Work request:
Once the line containing "Difficulty: 3/10." is found in the entries below, restate it and each following line word for word, stopping after the line containing "Scenario 2: Software License Renewal".
═══ Source data
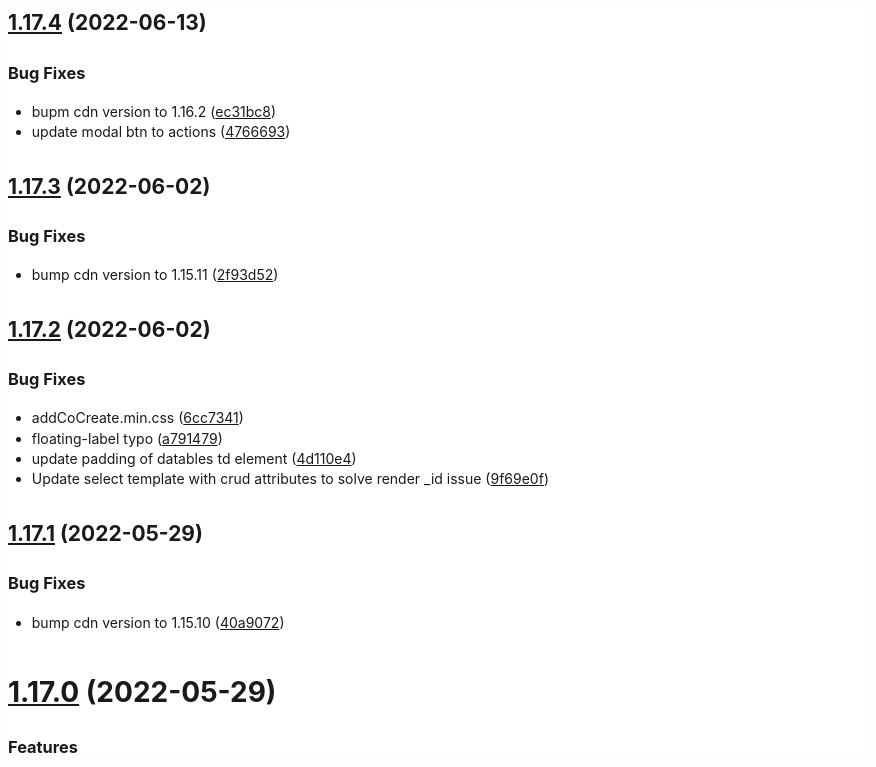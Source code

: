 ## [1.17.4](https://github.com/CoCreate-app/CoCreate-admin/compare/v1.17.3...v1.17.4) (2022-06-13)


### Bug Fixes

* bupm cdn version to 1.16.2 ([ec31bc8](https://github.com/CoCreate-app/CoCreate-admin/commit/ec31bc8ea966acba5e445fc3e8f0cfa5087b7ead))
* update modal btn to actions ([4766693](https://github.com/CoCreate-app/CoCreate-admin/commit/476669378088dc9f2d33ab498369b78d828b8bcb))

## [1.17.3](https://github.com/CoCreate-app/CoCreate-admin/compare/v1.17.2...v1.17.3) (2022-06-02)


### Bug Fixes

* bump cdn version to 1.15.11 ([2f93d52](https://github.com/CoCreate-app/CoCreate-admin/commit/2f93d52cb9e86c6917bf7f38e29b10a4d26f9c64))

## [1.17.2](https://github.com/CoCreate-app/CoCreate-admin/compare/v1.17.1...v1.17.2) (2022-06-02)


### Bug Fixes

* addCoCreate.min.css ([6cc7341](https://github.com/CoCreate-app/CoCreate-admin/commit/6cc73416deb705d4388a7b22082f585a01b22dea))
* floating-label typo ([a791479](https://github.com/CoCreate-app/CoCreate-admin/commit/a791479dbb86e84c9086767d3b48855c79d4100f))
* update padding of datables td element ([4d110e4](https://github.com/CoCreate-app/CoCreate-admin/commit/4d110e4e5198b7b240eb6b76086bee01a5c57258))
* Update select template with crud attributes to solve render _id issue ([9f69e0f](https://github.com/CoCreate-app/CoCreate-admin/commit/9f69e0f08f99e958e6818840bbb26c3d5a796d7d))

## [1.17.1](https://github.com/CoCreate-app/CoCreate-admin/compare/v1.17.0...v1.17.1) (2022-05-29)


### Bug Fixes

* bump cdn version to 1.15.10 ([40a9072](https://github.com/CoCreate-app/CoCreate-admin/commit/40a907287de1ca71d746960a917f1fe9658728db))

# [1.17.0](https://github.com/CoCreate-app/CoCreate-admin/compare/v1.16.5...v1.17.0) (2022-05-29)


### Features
══════
═══ Source data
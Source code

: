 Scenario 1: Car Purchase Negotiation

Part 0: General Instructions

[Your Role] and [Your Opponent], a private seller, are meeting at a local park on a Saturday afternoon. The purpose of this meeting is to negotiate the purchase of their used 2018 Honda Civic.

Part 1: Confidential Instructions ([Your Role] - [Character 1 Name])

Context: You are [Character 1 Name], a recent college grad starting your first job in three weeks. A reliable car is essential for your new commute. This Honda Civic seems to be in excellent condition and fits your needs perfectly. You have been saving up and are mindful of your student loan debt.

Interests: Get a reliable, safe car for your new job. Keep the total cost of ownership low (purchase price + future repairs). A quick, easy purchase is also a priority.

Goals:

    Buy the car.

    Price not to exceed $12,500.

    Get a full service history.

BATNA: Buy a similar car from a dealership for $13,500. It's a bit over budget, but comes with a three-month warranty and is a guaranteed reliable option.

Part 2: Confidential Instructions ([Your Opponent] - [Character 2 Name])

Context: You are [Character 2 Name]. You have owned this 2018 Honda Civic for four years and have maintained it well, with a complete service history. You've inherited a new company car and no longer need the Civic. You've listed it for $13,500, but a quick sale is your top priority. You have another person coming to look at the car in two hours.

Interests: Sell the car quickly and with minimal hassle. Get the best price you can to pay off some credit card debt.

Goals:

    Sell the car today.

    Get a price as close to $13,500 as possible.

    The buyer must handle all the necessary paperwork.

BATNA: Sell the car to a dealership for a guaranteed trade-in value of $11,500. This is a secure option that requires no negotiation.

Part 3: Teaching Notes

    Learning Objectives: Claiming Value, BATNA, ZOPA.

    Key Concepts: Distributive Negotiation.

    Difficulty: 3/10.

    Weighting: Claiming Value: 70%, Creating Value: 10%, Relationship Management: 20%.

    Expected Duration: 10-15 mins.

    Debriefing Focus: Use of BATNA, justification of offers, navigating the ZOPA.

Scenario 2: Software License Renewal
══════
Output of the task:
    Difficulty: 3/10.

    Weighting: Claiming Value: 70%, Creating Value: 10%, Relationship Management: 20%.

    Expected Duration: 10-15 mins.

    Debriefing Focus: Use of BATNA, justification of offers, navigating the ZOPA.

Scenario 2: Software License Renewal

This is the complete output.